[Data items]
::::::
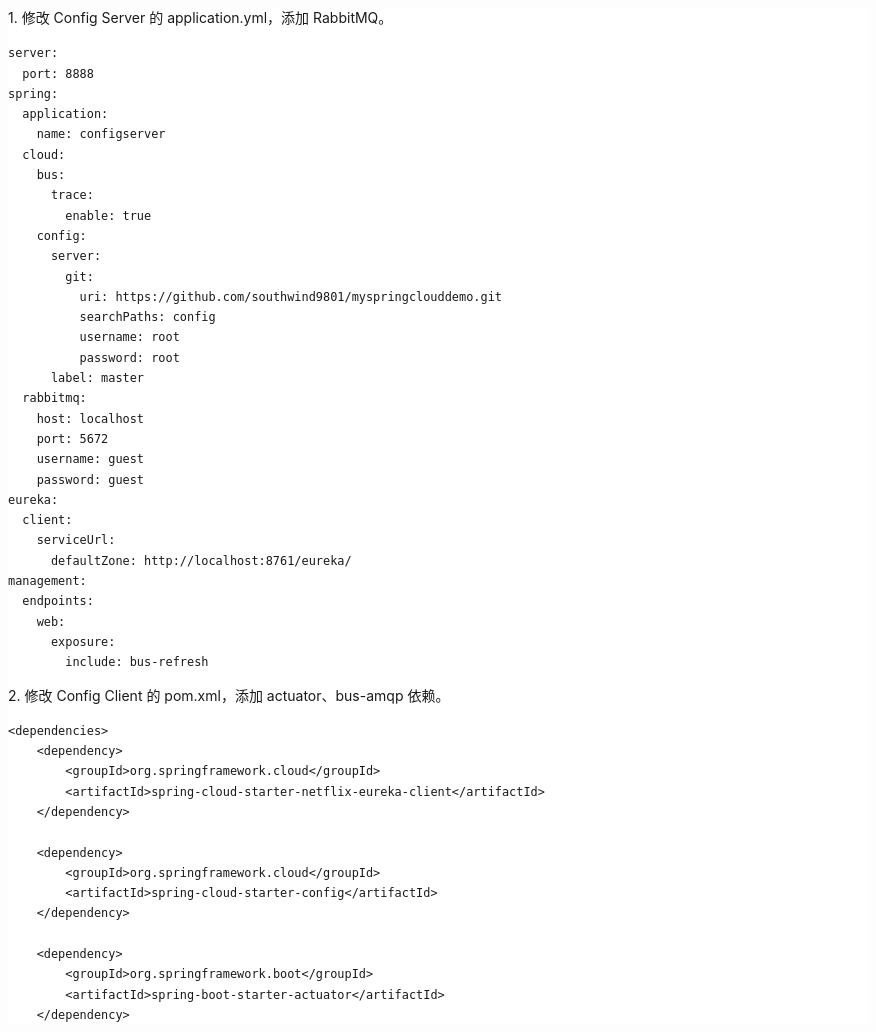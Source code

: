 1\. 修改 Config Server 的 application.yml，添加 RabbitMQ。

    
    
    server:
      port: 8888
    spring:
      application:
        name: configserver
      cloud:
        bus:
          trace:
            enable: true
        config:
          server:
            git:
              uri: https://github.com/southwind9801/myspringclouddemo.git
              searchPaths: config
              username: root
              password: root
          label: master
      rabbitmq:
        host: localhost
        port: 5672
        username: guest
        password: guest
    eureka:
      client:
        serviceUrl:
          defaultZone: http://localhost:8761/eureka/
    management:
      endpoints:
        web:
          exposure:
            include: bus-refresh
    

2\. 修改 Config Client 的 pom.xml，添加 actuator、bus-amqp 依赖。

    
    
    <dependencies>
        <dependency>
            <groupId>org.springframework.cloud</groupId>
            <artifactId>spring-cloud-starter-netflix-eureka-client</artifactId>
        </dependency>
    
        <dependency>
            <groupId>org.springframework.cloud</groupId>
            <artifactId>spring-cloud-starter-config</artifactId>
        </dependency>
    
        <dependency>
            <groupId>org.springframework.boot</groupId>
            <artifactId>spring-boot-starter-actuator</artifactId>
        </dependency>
::::::
Scan the records for the word "boot", and copy each line where it is found.

◆ **Answer box**:
            <groupId>org.springframework.boot</groupId>
            <artifactId>spring-boot-starter-actuator</artifactId>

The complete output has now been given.